- _Your task_
Your output should consist of the data, copied exactly.

*** Data for analysis ***

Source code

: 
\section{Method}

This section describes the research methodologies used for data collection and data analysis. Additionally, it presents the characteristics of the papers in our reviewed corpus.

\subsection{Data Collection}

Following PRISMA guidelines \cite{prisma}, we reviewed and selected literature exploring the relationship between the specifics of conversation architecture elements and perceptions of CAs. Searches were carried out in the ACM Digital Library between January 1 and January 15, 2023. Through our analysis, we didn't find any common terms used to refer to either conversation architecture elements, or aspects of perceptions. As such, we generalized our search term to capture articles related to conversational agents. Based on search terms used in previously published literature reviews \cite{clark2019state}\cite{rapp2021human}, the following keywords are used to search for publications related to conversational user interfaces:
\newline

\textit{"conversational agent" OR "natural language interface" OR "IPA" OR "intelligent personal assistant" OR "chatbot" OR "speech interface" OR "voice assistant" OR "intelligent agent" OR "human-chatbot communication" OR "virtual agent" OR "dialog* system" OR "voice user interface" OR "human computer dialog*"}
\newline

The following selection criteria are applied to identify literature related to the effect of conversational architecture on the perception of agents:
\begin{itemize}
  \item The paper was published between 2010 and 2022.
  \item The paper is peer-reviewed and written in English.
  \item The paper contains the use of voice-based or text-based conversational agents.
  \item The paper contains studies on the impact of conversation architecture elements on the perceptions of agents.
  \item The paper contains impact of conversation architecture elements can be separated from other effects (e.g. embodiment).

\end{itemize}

*** End of Data for analysis ***

- _Reply_
Source code

: 
\section{Method}

This section describes the research methodologies used for data collection and data analysis. Additionally, it presents the characteristics of the papers in our reviewed corpus.

\subsection{Data Collection}

Following PRISMA guidelines \cite{prisma}, we reviewed and selected literature exploring the relationship between the specifics of conversation architecture elements and perceptions of CAs. Searches were carried out in the ACM Digital Library between January 1 and January 15, 2023. Through our analysis, we didn't find any common terms used to refer to either conversation architecture elements, or aspects of perceptions. As such, we generalized our search term to capture articles related to conversational agents. Based on search terms used in previously published literature reviews \cite{clark2019state}\cite{rapp2021human}, the following keywords are used to search for publications related to conversational user interfaces:
\newline

\textit{"conversational agent" OR "natural language interface" OR "IPA" OR "intelligent personal assistant" OR "chatbot" OR "speech interface" OR "voice assistant" OR "intelligent agent" OR "human-chatbot communication" OR "virtual agent" OR "dialog* system" OR "voice user interface" OR "human computer dialog*"}
\newline

The following selection criteria are applied to identify literature related to the effect of conversational architecture on the perception of agents:
\begin{itemize}
  \item The paper was published between 2010 and 2022.
  \item The paper is peer-reviewed and written in English.
  \item The paper contains the use of voice-based or text-based conversational agents.
  \item The paper contains studies on the impact of conversation architecture elements on the perceptions of agents.
  \item The paper contains impact of conversation architecture elements can be separated from other effects (e.g. embodiment).

\end{itemize}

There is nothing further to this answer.